- MATERIAL PROVIDED:
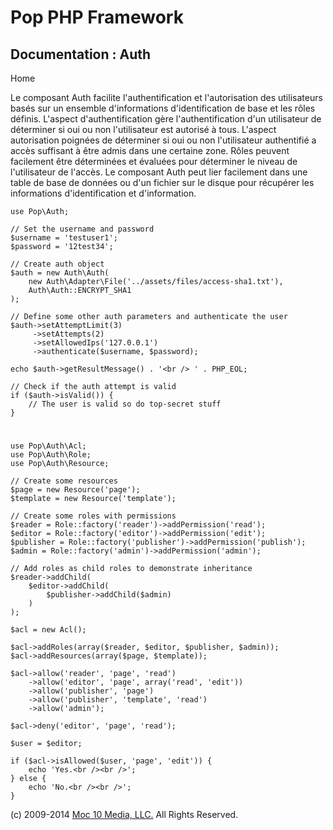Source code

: Pop PHP Framework
=================

Documentation : Auth
--------------------

Home

Le composant Auth facilite l'authentification et l'autorisation des
utilisateurs basés sur un ensemble d'informations d'identification de
base et les rôles définis. L'aspect d'authentification gère
l'authentification d'un utilisateur de déterminer si oui ou non
l'utilisateur est autorisé à tous. L'aspect autorisation poignées de
déterminer si oui ou non l'utilisateur authentifié a accès suffisant à
être admis dans une certaine zone. Rôles peuvent facilement être
déterminées et évaluées pour déterminer le niveau de l'utilisateur de
l'accès. Le composant Auth peut lier facilement dans une table de base
de données ou d'un fichier sur le disque pour récupérer les informations
d'identification et d'information.

    use Pop\Auth;

    // Set the username and password
    $username = 'testuser1';
    $password = '12test34';

    // Create auth object
    $auth = new Auth\Auth(
        new Auth\Adapter\File('../assets/files/access-sha1.txt'),
        Auth\Auth::ENCRYPT_SHA1
    );

    // Define some other auth parameters and authenticate the user
    $auth->setAttemptLimit(3)
         ->setAttempts(2)
         ->setAllowedIps('127.0.0.1')
         ->authenticate($username, $password);

    echo $auth->getResultMessage() . '<br /> ' . PHP_EOL;

    // Check if the auth attempt is valid
    if ($auth->isValid()) {
        // The user is valid so do top-secret stuff
    }

#
    use Pop\Auth\Acl;
    use Pop\Auth\Role;
    use Pop\Auth\Resource;

    // Create some resources
    $page = new Resource('page');
    $template = new Resource('template');

    // Create some roles with permissions
    $reader = Role::factory('reader')->addPermission('read');
    $editor = Role::factory('editor')->addPermission('edit');
    $publisher = Role::factory('publisher')->addPermission('publish');
    $admin = Role::factory('admin')->addPermission('admin');

    // Add roles as child roles to demonstrate inheritance
    $reader->addChild(
        $editor->addChild(
            $publisher->addChild($admin)
        )
    );

    $acl = new Acl();

    $acl->addRoles(array($reader, $editor, $publisher, $admin));
    $acl->addResources(array($page, $template));

    $acl->allow('reader', 'page', 'read')
        ->allow('editor', 'page', array('read', 'edit'))
        ->allow('publisher', 'page')
        ->allow('publisher', 'template', 'read')
        ->allow('admin');

    $acl->deny('editor', 'page', 'read');

    $user = $editor;

    if ($acl->isAllowed($user, 'page', 'edit')) {
        echo 'Yes.<br /><br />';
    } else {
        echo 'No.<br /><br />';
    }

\(c) 2009-2014 [Moc 10 Media, LLC.](http://www.moc10media.com) All
Rights Reserved.
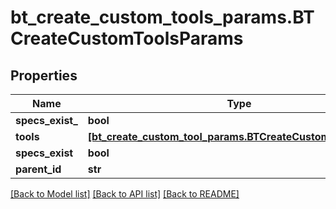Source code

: # bt_create_custom_tools_params.BTCreateCustomToolsParams

## Properties
Name | Type | Description | Notes
------------ | ------------- | ------------- | -------------
**specs_exist_** | **bool** |  | [optional] 
**tools** | [**[bt_create_custom_tool_params.BTCreateCustomToolParams]**](BTCreateCustomToolParams.md) |  | [optional] 
**specs_exist** | **bool** |  | [optional] 
**parent_id** | **str** |  | [optional] 

[[Back to Model list]](../README.md#documentation-for-models) [[Back to API list]](../README.md#documentation-for-api-endpoints) [[Back to README]](../README.md)


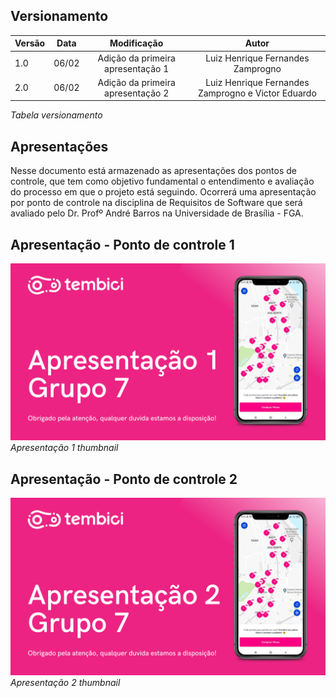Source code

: ## Versionamento

| Versão | Data | Modificação | Autor |
|-|-|:-:|:-:|
| 1.0 | 06/02 | Adição da primeira apresentação 1 | Luiz Henrique Fernandes Zamprogno |
| 2.0 | 06/02 | Adição da primeira apresentação 2 | Luiz Henrique Fernandes Zamprogno e Victor Eduardo |

*Tabela versionamento*

## Apresentações

Nesse documento está armazenado as apresentações dos pontos de controle, que tem como objetivo fundamental o entendimento e avaliação do processo em que o projeto está seguindo. Ocorrerá uma apresentação por ponto de controle na disciplina de Requisitos de Software que será avaliado pelo Dr. Profº André Barros na Universidade de Brasília - FGA.

## Apresentação - Ponto de controle 1

[![Apresentação 1](./assets/apresentacoes/AP1.png)](https://youtu.be/8ssdPAHgU4U)
*Apresentação 1 thumbnail*

## Apresentação - Ponto de controle 2

[![Apresentação 2](./assets/apresentacoes/AP2.png)](https://youtu.be/HjH19Su8WLQ)
*Apresentação 2 thumbnail*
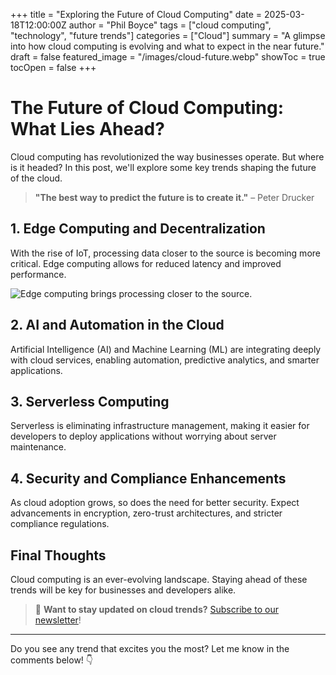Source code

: +++
title = "Exploring the Future of Cloud Computing"
date = 2025-03-18T12:00:00Z
author = "Phil Boyce"
tags = ["cloud computing", "technology", "future trends"]
categories = ["Cloud"]
summary = "A glimpse into how cloud computing is evolving and what to expect in the near future."
draft = false
featured_image = "/images/cloud-future.webp"
showToc = true
tocOpen = false
+++

# The Future of Cloud Computing: What Lies Ahead?

Cloud computing has revolutionized the way businesses operate. But where is it headed? In this post, we'll explore some key trends shaping the future of the cloud.

> **"The best way to predict the future is to create it."** – Peter Drucker

## 1. Edge Computing and Decentralization
With the rise of IoT, processing data closer to the source is becoming more critical. Edge computing allows for reduced latency and improved performance.

![Edge computing brings processing closer to the source.](/images/edge-computing.webp)

## 2. AI and Automation in the Cloud
Artificial Intelligence (AI) and Machine Learning (ML) are integrating deeply with cloud services, enabling automation, predictive analytics, and smarter applications.

## 3. Serverless Computing
Serverless is eliminating infrastructure management, making it easier for developers to deploy applications without worrying about server maintenance.

## 4. Security and Compliance Enhancements
As cloud adoption grows, so does the need for better security. Expect advancements in encryption, zero-trust architectures, and stricter compliance regulations.

## Final Thoughts
Cloud computing is an ever-evolving landscape. Staying ahead of these trends will be key for businesses and developers alike.

> 🚀 **Want to stay updated on cloud trends?** [Subscribe to our newsletter](/subscribe)!

---

Do you see any trend that excites you the most? Let me know in the comments below! 👇
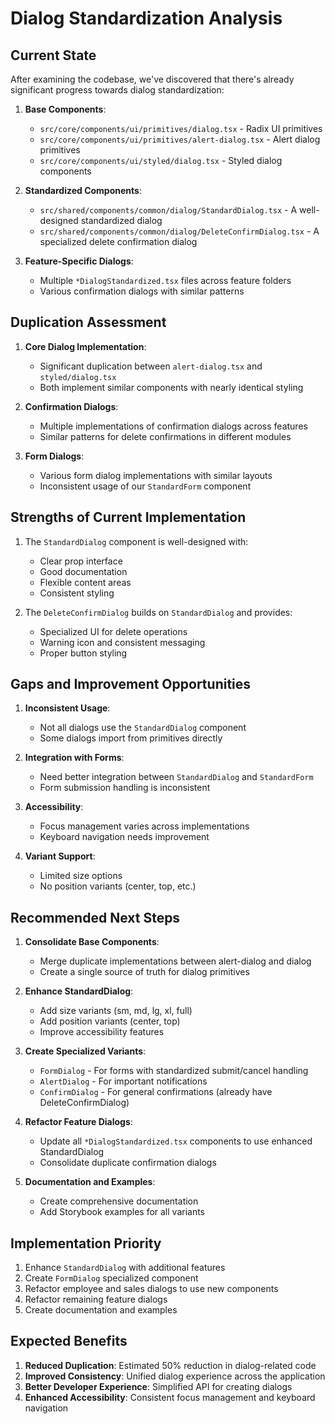 # Dialog Standardization Analysis

## Current State

After examining the codebase, we've discovered that there's already significant progress towards dialog standardization:

1. **Base Components**:
   - `src/core/components/ui/primitives/dialog.tsx` - Radix UI primitives
   - `src/core/components/ui/primitives/alert-dialog.tsx` - Alert dialog primitives
   - `src/core/components/ui/styled/dialog.tsx` - Styled dialog components

2. **Standardized Components**:
   - `src/shared/components/common/dialog/StandardDialog.tsx` - A well-designed standardized dialog
   - `src/shared/components/common/dialog/DeleteConfirmDialog.tsx` - A specialized delete confirmation dialog

3. **Feature-Specific Dialogs**:
   - Multiple `*DialogStandardized.tsx` files across feature folders
   - Various confirmation dialogs with similar patterns

## Duplication Assessment

1. **Core Dialog Implementation**:
   - Significant duplication between `alert-dialog.tsx` and `styled/dialog.tsx`
   - Both implement similar components with nearly identical styling

2. **Confirmation Dialogs**:
   - Multiple implementations of confirmation dialogs across features
   - Similar patterns for delete confirmations in different modules

3. **Form Dialogs**:
   - Various form dialog implementations with similar layouts
   - Inconsistent usage of our `StandardForm` component

## Strengths of Current Implementation

1. The `StandardDialog` component is well-designed with:
   - Clear prop interface
   - Good documentation
   - Flexible content areas
   - Consistent styling

2. The `DeleteConfirmDialog` builds on `StandardDialog` and provides:
   - Specialized UI for delete operations
   - Warning icon and consistent messaging
   - Proper button styling

## Gaps and Improvement Opportunities

1. **Inconsistent Usage**:
   - Not all dialogs use the `StandardDialog` component
   - Some dialogs import from primitives directly

2. **Integration with Forms**:
   - Need better integration between `StandardDialog` and `StandardForm`
   - Form submission handling is inconsistent

3. **Accessibility**:
   - Focus management varies across implementations
   - Keyboard navigation needs improvement

4. **Variant Support**:
   - Limited size options
   - No position variants (center, top, etc.)

## Recommended Next Steps

1. **Consolidate Base Components**:
   - Merge duplicate implementations between alert-dialog and dialog
   - Create a single source of truth for dialog primitives

2. **Enhance StandardDialog**:
   - Add size variants (sm, md, lg, xl, full)
   - Add position variants (center, top)
   - Improve accessibility features

3. **Create Specialized Variants**:
   - `FormDialog` - For forms with standardized submit/cancel handling
   - `AlertDialog` - For important notifications
   - `ConfirmDialog` - For general confirmations (already have DeleteConfirmDialog)

4. **Refactor Feature Dialogs**:
   - Update all `*DialogStandardized.tsx` components to use enhanced StandardDialog
   - Consolidate duplicate confirmation dialogs

5. **Documentation and Examples**:
   - Create comprehensive documentation
   - Add Storybook examples for all variants

## Implementation Priority

1. Enhance `StandardDialog` with additional features
2. Create `FormDialog` specialized component
3. Refactor employee and sales dialogs to use new components
4. Refactor remaining feature dialogs
5. Create documentation and examples

## Expected Benefits

1. **Reduced Duplication**: Estimated 50% reduction in dialog-related code
2. **Improved Consistency**: Unified dialog experience across the application
3. **Better Developer Experience**: Simplified API for creating dialogs
4. **Enhanced Accessibility**: Consistent focus management and keyboard navigation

- WHAT TO PRODUCE: Within this listing, how many lines hold "position"? Give the number alone.

- SOLUTION TO THIS TASK: 2